My heart swells, and I find myself wanting to protect this innocent little boy from all the hardships of the world, shielding him from the bad things. I can only hope and pray that he turns out as kind and good as Jasper.
He finishes whatever drawing he’s working on and walks it over to where I’m situated, handing it to me. “For you, Leckthie.”
I smile at him. “Aw, thank you, Willie!” I exclaim. But then I look down and see his messy artistic skills, and I almost tear up. There’s a boy with sunshine yellow ringlets for hair holding hands with a brown-haired girl in a garden blooming with rather fascinating classes of flowers, a rainbow arcing behind them in the background.
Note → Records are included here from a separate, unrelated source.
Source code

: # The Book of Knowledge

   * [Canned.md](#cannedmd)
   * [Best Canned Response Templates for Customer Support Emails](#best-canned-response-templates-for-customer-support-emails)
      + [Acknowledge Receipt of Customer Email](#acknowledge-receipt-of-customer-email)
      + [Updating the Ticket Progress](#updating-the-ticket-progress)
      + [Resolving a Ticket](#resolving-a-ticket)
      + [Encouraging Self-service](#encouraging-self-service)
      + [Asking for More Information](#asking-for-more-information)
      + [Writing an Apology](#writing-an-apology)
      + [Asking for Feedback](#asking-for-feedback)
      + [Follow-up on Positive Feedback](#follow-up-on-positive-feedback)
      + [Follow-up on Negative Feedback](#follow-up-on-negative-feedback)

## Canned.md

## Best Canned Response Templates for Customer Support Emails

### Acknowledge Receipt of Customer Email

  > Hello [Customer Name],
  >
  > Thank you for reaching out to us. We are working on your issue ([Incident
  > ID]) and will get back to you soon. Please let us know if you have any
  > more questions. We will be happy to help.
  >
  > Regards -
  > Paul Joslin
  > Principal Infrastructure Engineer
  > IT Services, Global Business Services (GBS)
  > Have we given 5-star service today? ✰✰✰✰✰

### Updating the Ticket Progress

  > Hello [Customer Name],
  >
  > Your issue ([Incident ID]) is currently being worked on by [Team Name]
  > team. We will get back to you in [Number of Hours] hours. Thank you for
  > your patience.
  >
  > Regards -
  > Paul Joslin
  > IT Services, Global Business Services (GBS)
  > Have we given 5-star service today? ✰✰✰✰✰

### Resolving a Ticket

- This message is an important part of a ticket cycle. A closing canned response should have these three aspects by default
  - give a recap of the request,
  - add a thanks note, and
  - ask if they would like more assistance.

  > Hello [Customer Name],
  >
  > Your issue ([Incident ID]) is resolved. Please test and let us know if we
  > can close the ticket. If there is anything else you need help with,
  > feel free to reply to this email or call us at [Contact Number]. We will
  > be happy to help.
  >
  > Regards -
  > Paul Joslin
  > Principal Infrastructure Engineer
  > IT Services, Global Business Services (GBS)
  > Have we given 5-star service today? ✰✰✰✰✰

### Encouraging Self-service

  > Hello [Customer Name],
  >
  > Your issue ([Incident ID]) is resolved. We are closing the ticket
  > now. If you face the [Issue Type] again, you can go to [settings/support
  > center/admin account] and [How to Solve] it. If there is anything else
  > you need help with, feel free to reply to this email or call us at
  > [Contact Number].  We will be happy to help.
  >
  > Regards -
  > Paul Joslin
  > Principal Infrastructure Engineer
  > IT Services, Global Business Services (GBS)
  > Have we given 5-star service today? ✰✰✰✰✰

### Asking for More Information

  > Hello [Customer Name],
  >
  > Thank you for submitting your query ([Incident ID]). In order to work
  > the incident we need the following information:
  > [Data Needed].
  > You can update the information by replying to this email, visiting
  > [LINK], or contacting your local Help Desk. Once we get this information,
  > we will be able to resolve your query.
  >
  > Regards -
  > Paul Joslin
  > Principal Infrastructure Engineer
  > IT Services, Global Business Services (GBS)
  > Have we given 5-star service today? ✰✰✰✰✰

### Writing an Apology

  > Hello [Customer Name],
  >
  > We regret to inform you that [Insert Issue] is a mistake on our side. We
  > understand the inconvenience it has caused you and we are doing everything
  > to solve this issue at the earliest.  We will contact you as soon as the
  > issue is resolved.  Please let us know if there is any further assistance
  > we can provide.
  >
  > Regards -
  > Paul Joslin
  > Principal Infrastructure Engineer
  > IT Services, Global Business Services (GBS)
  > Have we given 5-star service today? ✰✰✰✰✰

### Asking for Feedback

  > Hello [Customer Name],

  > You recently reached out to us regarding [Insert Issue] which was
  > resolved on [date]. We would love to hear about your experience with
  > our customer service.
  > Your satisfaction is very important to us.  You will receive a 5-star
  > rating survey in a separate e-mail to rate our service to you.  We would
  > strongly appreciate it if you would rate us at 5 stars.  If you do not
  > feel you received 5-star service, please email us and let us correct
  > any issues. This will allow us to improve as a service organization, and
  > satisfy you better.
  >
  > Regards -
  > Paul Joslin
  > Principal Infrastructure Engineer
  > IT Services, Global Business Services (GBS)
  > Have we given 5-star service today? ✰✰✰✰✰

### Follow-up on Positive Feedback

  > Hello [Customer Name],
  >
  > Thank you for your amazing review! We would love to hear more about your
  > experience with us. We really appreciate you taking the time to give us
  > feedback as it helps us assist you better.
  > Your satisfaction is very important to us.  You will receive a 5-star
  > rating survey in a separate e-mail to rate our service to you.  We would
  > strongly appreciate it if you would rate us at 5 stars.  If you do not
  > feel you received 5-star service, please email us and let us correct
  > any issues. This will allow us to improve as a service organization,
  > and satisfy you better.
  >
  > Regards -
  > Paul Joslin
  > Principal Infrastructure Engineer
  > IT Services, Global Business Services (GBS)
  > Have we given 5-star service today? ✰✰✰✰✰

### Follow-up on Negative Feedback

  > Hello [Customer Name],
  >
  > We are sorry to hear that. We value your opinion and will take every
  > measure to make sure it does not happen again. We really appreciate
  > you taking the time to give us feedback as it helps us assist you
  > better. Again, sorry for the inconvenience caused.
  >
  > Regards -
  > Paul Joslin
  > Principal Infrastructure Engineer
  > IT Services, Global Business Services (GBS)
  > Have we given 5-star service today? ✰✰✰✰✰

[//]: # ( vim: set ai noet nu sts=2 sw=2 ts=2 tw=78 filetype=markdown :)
It’s clearly a picture of the two of us, and it’s precious and perfect and I know that I’ll treasure it forever. “I love it.”
Not long after, Aunt Colleen calls us in for dinner, and as we get seated and she says grace, something in my heart stirs. Jasper may be leaving, but this will still be here.
Willie may be no Jasper Reynolds, but he’s something wonderful in the making, and what a blessing it is to be part of this boy’s gradual transition toward becoming who he wants to be.
Aunt Colleen delves into some story about the jerk who cut her off on the way to the grocery store earlier today, and I listen earnestly while Willie twists his fork in his spaghetti. No matter what ends up happening with me, I find myself hoping that this family is blessed abundantly in the years to come. Nobody is more deserving than them.
Too bad they weren’t yet in my life, back when I needed them most. Maybe things could have turned out differently for me, too.
Keep dreaming, my father’s cynical voice echoes in my head. See how that ends up working out for you.